BEGIN Data shown

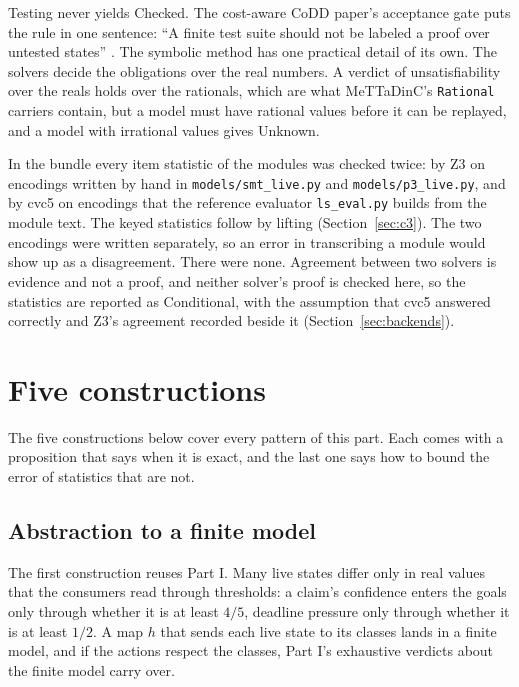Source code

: \documentclass[11pt]{article}
\newcommand{\fpath}[1]{\nolinkurl{#1}}
\newcommand{\code}[1]{\texttt{#1}}
\theoremstyle{definition}
\theoremstyle{plain}
\begin{document}
Testing never yields Checked. The cost-aware CoDD paper's acceptance gate puts the rule in one
sentence: ``A finite test suite should not be labeled a proof over untested states''
\cite[Appendix~C.3]{codd}. The symbolic method has one practical detail of its own. The solvers
decide the obligations over the real numbers. A verdict of unsatisfiability over the reals holds
over the rationals, which are what MeTTaDinC's \code{Rational} carriers contain, but a model must have
rational values before it can be replayed, and a model with irrational values gives Unknown.

In the bundle every item statistic of the modules was checked twice: by Z3 on encodings written by
hand in \fpath{models/smt_live.py} and \fpath{models/p3_live.py}, and by cvc5 on encodings that the
reference evaluator \fpath{ls_eval.py} builds from the module text. The keyed statistics follow by
lifting (Section~\ref{sec:c3}). The two encodings were written separately, so an error in
transcribing a module would show up as a disagreement. There were none. Agreement between two
solvers is evidence and not a proof, and neither solver's proof is checked here, so the statistics
are reported as Conditional, with the assumption that cvc5 answered correctly and Z3's agreement
recorded beside it (Section~\ref{sec:backends}).

\section{Five constructions}\label{sec:constructions}

The five constructions below cover every pattern of this part. Each comes with a proposition that
says when it is exact, and the last one says how to bound the error of statistics that are not.

\subsection{Abstraction to a finite model}\label{sec:c1}

The first construction reuses Part I. Many live states differ only in real values that the consumers
read through thresholds: a claim's confidence enters the goals only through whether it is at least
$4/5$, deadline pressure only through whether it is at least $1/2$. A map $h$ that sends each live
state to its classes lands in a finite model, and if the actions respect the classes, Part I's
exhaustive verdicts about the finite model carry over.
\end{document}
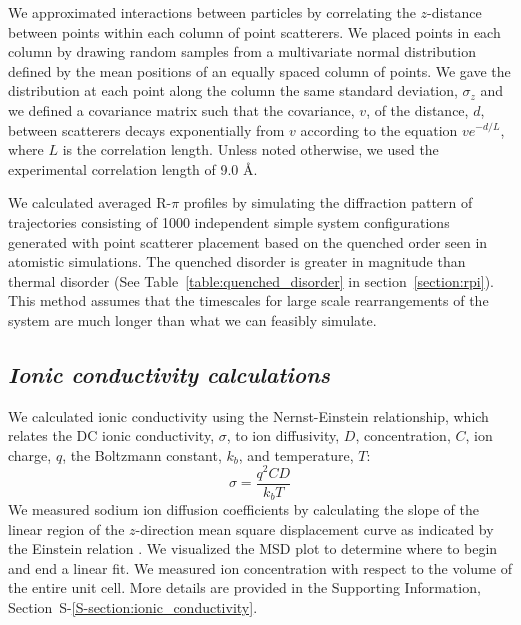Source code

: \documentclass[journal=jpcbfk,manuscript=article]{achemso}
\begin{document}
  We approximated interactions between particles by correlating the $z$-distance 
  between points within each column of point scatterers. We placed points in each
  column by drawing random samples from a multivariate normal distribution defined
  by the mean positions of an equally spaced column of points. We gave the 
  distribution at each point along the column the same standard deviation, 
  $\sigma_z$ and we defined a covariance matrix such that the covariance, $v$, of
  the distance, $d$, between scatterers decays exponentially from $v$ according
  to the equation $ve^{-d/L}$, where $L$ is the correlation length. Unless noted
  otherwise, we used the experimental correlation length of 9.0 \AA. 
  
  We calculated averaged R-$\pi$ profiles by simulating the diffraction pattern
  of trajectories consisting of 1000 independent simple system configurations 
  generated with point scatterer placement based on the quenched order seen in
  atomistic simulations. The quenched disorder is greater in  magnitude than thermal 
  disorder (See Table~\ref{table:quenched_disorder} in section~\ref{section:rpi}).
  This method assumes that the timescales for large scale rearrangements of the
  system are much longer than what we can feasibly simulate.

  \subsection{\textit{Ionic conductivity calculations}}

  We calculated ionic conductivity using the Nernst-Einstein relationship, which 
  relates the DC ionic conductivity, $\sigma$, to ion diffusivity, $D$, 
  concentration, $C$, ion charge, $q$, the Boltzmann constant, $k_b$, and 
  temperature, $T$: 
  \begin{equation}
	\sigma = \dfrac{q^2CD}{k_b T} 
	\label{eqn:nernst_einstein}
  \end{equation}
  We measured sodium ion diffusion coefficients by calculating the slope
  of the linear region of the $z$-direction mean square displacement curve as
  indicated by the Einstein relation \cite{einstein_investigations_1956}. We
  visualized the MSD plot to determine where to begin and end a linear fit. We
  measured ion concentration with respect to the volume of the entire unit cell. 
  More details are provided in the Supporting Information, Section~S-\ref{S-section:ionic_conductivity}.
\end{document}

END Data shown

What the task requires> Filter the preceding entries down to the lines with "length".

Exercise result>
  to the equation $ve^{-d/L}$, where $L$ is the correlation length. Unless noted
  otherwise, we used the experimental correlation length of 9.0 \AA. 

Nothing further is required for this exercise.